I don't think if I were to ever recommend this director's rich body of work I would ever suggest this as a starting point. The film seemed like a true culmination of his entire body of work. There were shots and moments that I felt were homages to his previous films. I disagree that it was as engaging as WH or Satantango by the lack of narrative here. Though it is as beautiful as his other films, I feel I appreciated this more knowing what to expect from Tarr. My Ordeal:
My g/f couldn't make it today due to school work. I woke up fairly early and saw that Cinema Village on 12th Street had a 12:30 showing so I bought a ticket and was off. I got there at 12:10 and found that they were closed and wouldn't open until 12:30 which is extremely odd to me that they would be screening a film immediately upon opening. I walked around the block and got a beer, came back at 12:25, and saw they had opened 'early'.

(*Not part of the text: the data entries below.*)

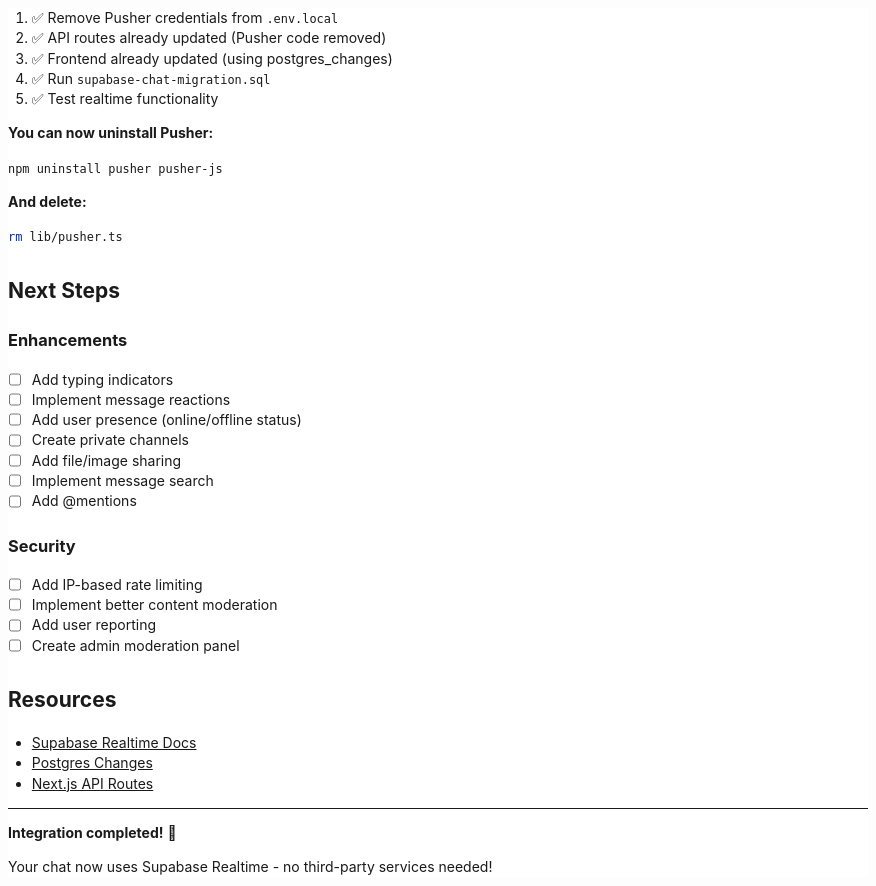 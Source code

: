1. ✅ Remove Pusher credentials from `.env.local`
2. ✅ API routes already updated (Pusher code removed)
3. ✅ Frontend already updated (using postgres_changes)
4. ✅ Run `supabase-chat-migration.sql`
5. ✅ Test realtime functionality

**You can now uninstall Pusher:**
```bash
npm uninstall pusher pusher-js
```

**And delete:**
```bash
rm lib/pusher.ts
```

## Next Steps

### Enhancements

- [ ] Add typing indicators
- [ ] Implement message reactions
- [ ] Add user presence (online/offline status)
- [ ] Create private channels
- [ ] Add file/image sharing
- [ ] Implement message search
- [ ] Add @mentions

### Security

- [ ] Add IP-based rate limiting
- [ ] Implement better content moderation
- [ ] Add user reporting
- [ ] Create admin moderation panel

## Resources

- [Supabase Realtime Docs](https://supabase.com/docs/guides/realtime)
- [Postgres Changes](https://supabase.com/docs/guides/realtime/postgres-changes)
- [Next.js API Routes](https://nextjs.org/docs/api-routes/introduction)

---

**Integration completed!** 🎉

Your chat now uses Supabase Realtime - no third-party services needed!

Took my seat, and the previews rolled with no sound. Not a big deal. Movie begins rolling and still no sound. In the middle of the first scene with the man and horse driving home, I got up and found the manager to tell him that there was no sound. He said he would look into it and then said in a flip manner, "It's probably just a quiet part in the film".
He messed with every knob for about 10 minutes before the theater gave up. He refunded everyone's money. It's only playing there at Lincoln Center and the next C12 showing was 7:30 and LC was at 3pm.
So, I bummed around and went to the 3pm show uptown. Packed house and a pretty respectful audience sans the very old woman who sat next to me. She arrived 10 minutes late and was silent for the most part. About an hour and a half in though, I noticed that she kept looking at me and practically staring. Perhaps she was trying to gauge a reaction, but she clearly didn't know what she had bought a ticket for. Around that time and using the normal volume of her voice asked me, "where does this film take place." Not wanting to get into the debate of whether it took place near Turin or if the farmer had in fact traveled all of the way back to Hungary before the Day 1 sequence in the prologue, I told her I didn't know. Then about 130 minutes in (146 minute movie), she asked in full volume, "How much longer is this?" I told her with an annoyed tone that I didn't know, but she laughed and seemed to think I was making a crack about the slow film. She then proceeded to ask everyone around us dismissing everyone who shushed her.
Leaving the theater, I instantly went and had two baked potatoes.